Press Release

October 2008, Philadelphia, PA – Locks Gallery is pleased to present an exhibition of new work by British-born artist Ellen Harvey. Private Collections will be on view November 7 through December 13, 2008. There will be an opening reception Friday, November 7th from 5:30-7:30pm.
 
Ellen Harvey will exhibit new paintings and installations at Locks Gallery -- the most comprehensive exhibition of her work to date. Private Collections will consist of three new projects as well as the artist’s Museum of Failure, shown in the 2008 Whitney Biennial.
 
Harvey's art frequently plays with the disjunction between art’s lofty aspirations and its all too prosaic reality.
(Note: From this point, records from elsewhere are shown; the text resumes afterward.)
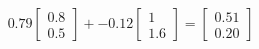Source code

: \documentclass[preview]{standalone}
\begin{document}
\begin{align*}
0.79 \begin{bmatrix} 0.8 \\ 0.5 \end{bmatrix} + -0.12 \begin{bmatrix} 1 \\ 1.6 \end{bmatrix} = \begin{bmatrix} 0.51 \\ 0.20 \end{bmatrix}
\end{align*}
\end{document}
For this exhibition, she brings together four “art collections” in which the personal disrupts any attempt at a larger meaning.
 
The Room of Sublime Wallpaper is built in the center of the gallery as a separate interior space. From the doorway of the installation, the viewer is lured in by the luxurious, escapist landscape paintings hanging inside. It is only upon entering the room that it becomes apparent that the paintings are angled mirrors reflecting the hidden painted walls of the room and the illusion is shattered by the intrusion of the viewer’s reflection. The most luxurious (hand-painted) and the poorest (newspaper) forms of wallpaper are juxtaposed much as the escapist fantasy of art’s reach for the sublime is disrupted by the increasingly dire news of our time.
 
In Private Collections, a new series of painted diptychs, the artist has inserted fictional collections of paintings representing various personal obsessions into mirror images of the artist’s homes. By contrast, in Public Collection, the viewer’s image intrudes into a photograph of a found collection of paintings for sale on the street in Poland.
 
For the recent Whitney Biennial, Harvey created the Museum of Failure which consisted of The Collection of Impossible Subjects, a back-lit, mirrored Plexiglas wall hand-engraved with a salon hanging of empty ornate frames and, visible beyond it, Invisible Self-Portrait in My Studio, a painting of the identical collection of frames containing views based on a photograph taken in a collection of mirrors of the artist painting the piece in her studio. In the first instance, context (the frames, the mirrored viewer) utterly trumps subject matter. In the second, the elaborate context (based on the Uffizi Gallery in Florence) and the invisibility of the artist (who is obscured by the camera’s flash) serve to highlight the collapse of art into narcissistic self-reflection. The piece was hailed as "visually stunning" and "one of the wonders" of the Biennial.
 
Harvey\'s work is in museum collections in the US and Europe. A New Yorker, Harvey has had one-person exhibits in museums and galleries and completed noted public art commissions with Creative Time, Chicago Transit Authority and MTA Arts for Transit. She is currently working on a mosaic for the new Metro-North Yankee Stadium Station. Her book The New York Beautification Project was published by Gregory Miller and Co. in 2005. A catalog of her work, Ellen Harvey: Mirror, was published by Pennsylvania Academy in conjunction with her exhibition there in 2006. This is her first gallery exhibition in Philadelphia.